Exercise directions:
Lines below that include the word "Framework" should each be copied.

── Excerpted data

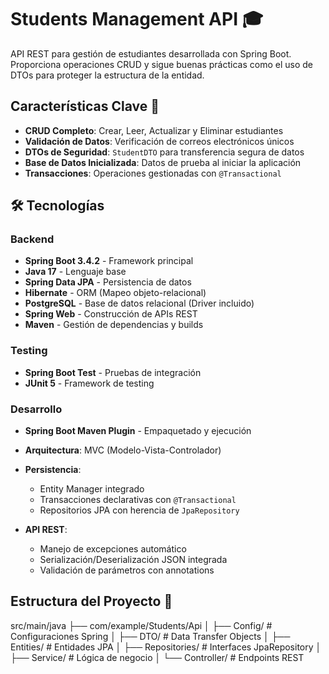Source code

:  # Students Management API 🎓

API REST para gestión de estudiantes desarrollada con Spring Boot. Proporciona operaciones CRUD y sigue buenas prácticas como el uso de DTOs para proteger la estructura de la entidad.

## Características Clave 🔑
- **CRUD Completo**: Crear, Leer, Actualizar y Eliminar estudiantes
- **Validación de Datos**: Verificación de correos electrónicos únicos
- **DTOs de Seguridad**: `StudentDTO` para transferencia segura de datos
- **Base de Datos Inicializada**: Datos de prueba al iniciar la aplicación
- **Transacciones**: Operaciones gestionadas con `@Transactional`

## 🛠️ Tecnologías

### Backend
- **Spring Boot 3.4.2** - Framework principal
- **Java 17** - Lenguaje base
- **Spring Data JPA** - Persistencia de datos
- **Hibernate** - ORM (Mapeo objeto-relacional)
- **PostgreSQL** - Base de datos relacional (Driver incluido)
- **Spring Web** - Construcción de APIs REST
- **Maven** - Gestión de dependencias y builds

### Testing
- **Spring Boot Test** - Pruebas de integración
- **JUnit 5** - Framework de testing

### Desarrollo
- **Spring Boot Maven Plugin** - Empaquetado y ejecución

- **Arquitectura**: MVC (Modelo-Vista-Controlador)
- **Persistencia**: 
  - Entity Manager integrado
  - Transacciones declarativas con `@Transactional`
  - Repositorios JPA con herencia de `JpaRepository`
- **API REST**:
  - Manejo de excepciones automático
  - Serialización/Deserialización JSON integrada
  - Validación de parámetros con annotations


## Estructura del Proyecto 📂

src/main/java
├── com/example/Students/Api
│ ├── Config/ # Configuraciones Spring
│ ├── DTO/ # Data Transfer Objects
│ ├── Entities/ # Entidades JPA
│ ├── Repositories/ # Interfaces JpaRepository
│ ├── Service/ # Lógica de negocio
│ └── Controller/ # Endpoints REST



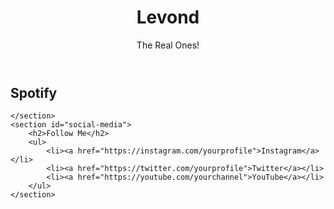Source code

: <!DOCTYPE html>
<html lang="en"> 
<head>
    <meta charset="UTF-8">
    <meta name="viewport" content="width=device-width, initial-scale=1.0">

</head>
<body>
    <header>
        <h1>Levond</h1>
        <p>The Real Ones!</p>
    </header>
    <section id="My Music!">
        <h2>Spotify</h2>
        
    </section>
    <section id="social-media">
        <h2>Follow Me</h2>
        <ul>
            <li><a href="https://instagram.com/yourprofile">Instagram</a></li>
            <li><a href="https://twitter.com/yourprofile">Twitter</a></li>
            <li><a href="https://youtube.com/yourchannel">YouTube</a></li>
        </ul>
    </section>
</body>
</html>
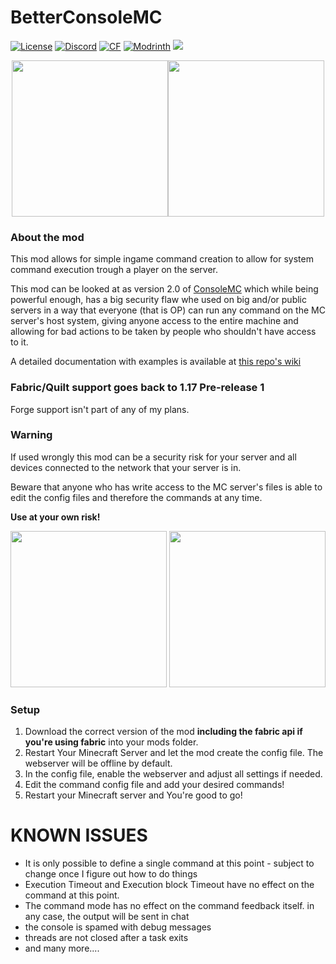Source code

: # BetterConsoleMC

<a href="https://github.com/J-onasJones/BetterConsoleMC/blob/master/LICENSE"><img src="https://img.shields.io/github/license/J-onasJones/McWebserver?style=flat&color=900c3f" alt="License"></a>
<a href="https://discord.gg/V2EsuUVmWh"><img src="https://img.shields.io/discord/702180921234817135?color=5865f2&label=Discord&style=flat" alt="Discord"></a>
<a href="https://www.curseforge.com/minecraft/mc-mods/betterconsolemc"><img src="https://cf.way2muchnoise.eu/full_737211.svg" alt="CF"></a>
<a href="https://modrinth.com/mod/betterconsolemc"><img src="https://img.shields.io/modrinth/dt/betterconsolemc?logo=modrinth&label=&style=flat&color=242629&labelColor=00AF5C&logoColor=white" alt="Modrinth"></a>
<a href="https://modrinth.com/mod/betterconsolemc"><img src="https://img.shields.io/modrinth/game-versions/betterconsolemc?logo=modrinth&color=242629&labelColor=00AF5C&logoColor=white"></a>

<center><img src="https://jonasjones.me/uploads/mod-badges/support-fabric.png" width="250px"><img src="https://jonasjones.me/uploads/mod-badges/support-quilt.png" width="250px"></center>

### About the mod
This mod allows for simple ingame command creation to allow for system command execution trough a player on the server.

This mod can be looked at as version 2.0 of [ConsoleMC](https://github.com/J-onasJones/ConsoleMC) which while being powerful enough, has a big security flaw whe used on big and/or public servers in a way that everyone (that is OP) can run any command on the MC server's host system, giving anyone access to the entire machine and allowing for bad actions to be taken by people who shouldn't have access to it.

A detailed documentation with examples is available at [this repo's wiki](https://github.com/J-onasJones/BetterConsoleMC/wiki)

### Fabric/Quilt support goes back to 1.17 Pre-release 1
Forge support isn't part of any of my plans.

### Warning
If used wrongly this mod can be a security risk for your server and all devices connected to the network that your server is in.

Beware that anyone who has write access to the MC server's files is able to edit the config files and therefore the commands at any time.

**Use at your own risk!**

<img src="https://jonasjones.me/uploads/mod-badges/fabric-api.png" width="250px">
<img src="https://jonasjones.me/uploads/mod-badges/available-modrinth.png" width="250px">

### Setup

1. Download the correct version of the mod **including the fabric api if you're using fabric** into your mods folder.
2. Restart Your Minecraft Server and let the mod create the config file. The webserver will be offline by default.
3. In the config file, enable the webserver and adjust all settings if needed.
4. Edit the command config file and add your desired commands!
5. Restart your Minecraft server and You're good to go!

# KNOWN ISSUES
- It is only possible to define a single command at this point - subject to change once I figure out how to do things
- Execution Timeout and Execution block Timeout have no effect on the command at this point.
- The command mode has no effect on the command feedback itself. in any case, the output will be sent in chat
- the console is spamed with debug messages
- threads are not closed after a task exits
- and many more....
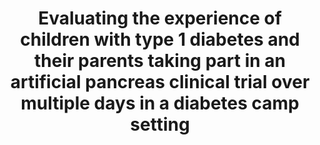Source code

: ---
title: "Evaluating the experience of children with type 1 diabetes and their parents taking part in an artificial pancreas clinical trial over multiple days in a diabetes camp setting"
authors: "A. Troncone, R. Bonfanti, D. Iafusco, I. Rabbone, A. Sabbion, R. Schiaffini, A. Galderisi, M. Marigliano, N. Rapini, A. Rigamonti, D. Tinti, V. Vallone, A. Zanfardino, F. Boscari, S. Del Favero, S. Galasso, G. Lanzola, M. Messori, F. Di Palma, R. Visentin, R. Calore, Y. Leal, L. Magni, E. Losiouk, D. Chernavvsky, S. Quaglini, C. Cobelli, D. Bruttomesso"
venue: "Diabetes Care"
type: "journal"
year: 2016
volume: "39(12)"
pages: "2158-2164"
paperurl: "https://care.diabetesjournals.org/content/diacare/39/12/2158.full-text.pdf"
---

────

Answer to this problem:
- **Spring Boot 3.4.2** - Framework principal
- **JUnit 5** - Framework de testing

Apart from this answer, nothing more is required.